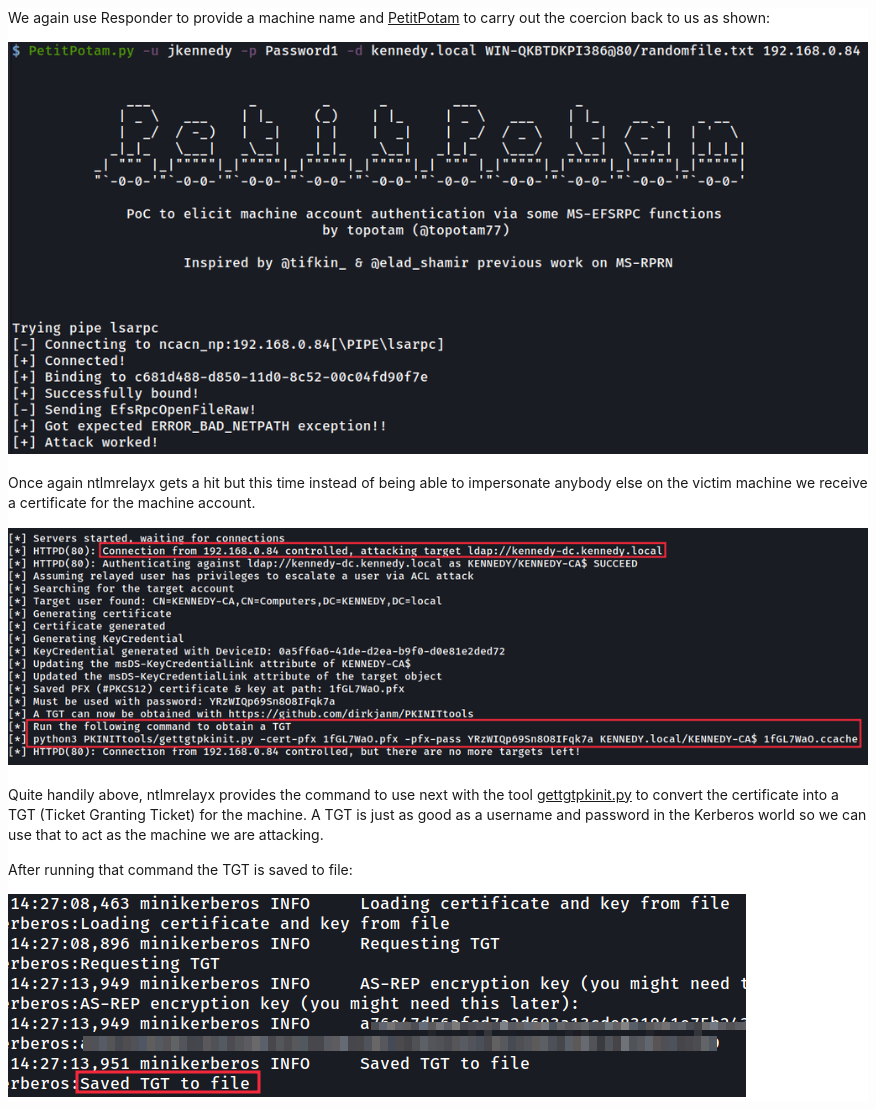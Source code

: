 We again use Responder to provide a machine name and [PetitPotam](https://github.com/topotam/PetitPotam) to carry out the coercion back to us as shown:

![23](images/23.png "23")

Once again ntlmrelayx gets a hit but this time instead of being able to impersonate anybody else on the victim machine we receive a certificate for the machine account.

![24](images/24.png "24")

Quite handily above, ntlmrelayx provides the command to use next with the tool [gettgtpkinit.py](https://github.com/dirkjanm/PKINITtools/blob/master/gettgtpkinit.py) to convert the certificate into a TGT (Ticket Granting Ticket) for the machine. A TGT is just as good as a username and password in the Kerberos world so we can use that to act as the machine we are attacking.

After running that command the TGT is saved to file:

![25](images/25.png "25")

Exercise description:
The records above should be duplicated exactly, with none of their pictures kept.

Finished exercise:
Source code

: We again use Responder to provide a machine name and [PetitPotam](https://github.com/topotam/PetitPotam) to carry out the coercion back to us as shown:

![23](images/23.png "23")

Once again ntlmrelayx gets a hit but this time instead of being able to impersonate anybody else on the victim machine we receive a certificate for the machine account.

![24](images/24.png "24")

Quite handily above, ntlmrelayx provides the command to use next with the tool [gettgtpkinit.py](https://github.com/dirkjanm/PKINITtools/blob/master/gettgtpkinit.py) to convert the certificate into a TGT (Ticket Granting Ticket) for the machine. A TGT is just as good as a username and password in the Kerberos world so we can use that to act as the machine we are attacking.

After running that command the TGT is saved to file:

![25](images/25.png "25")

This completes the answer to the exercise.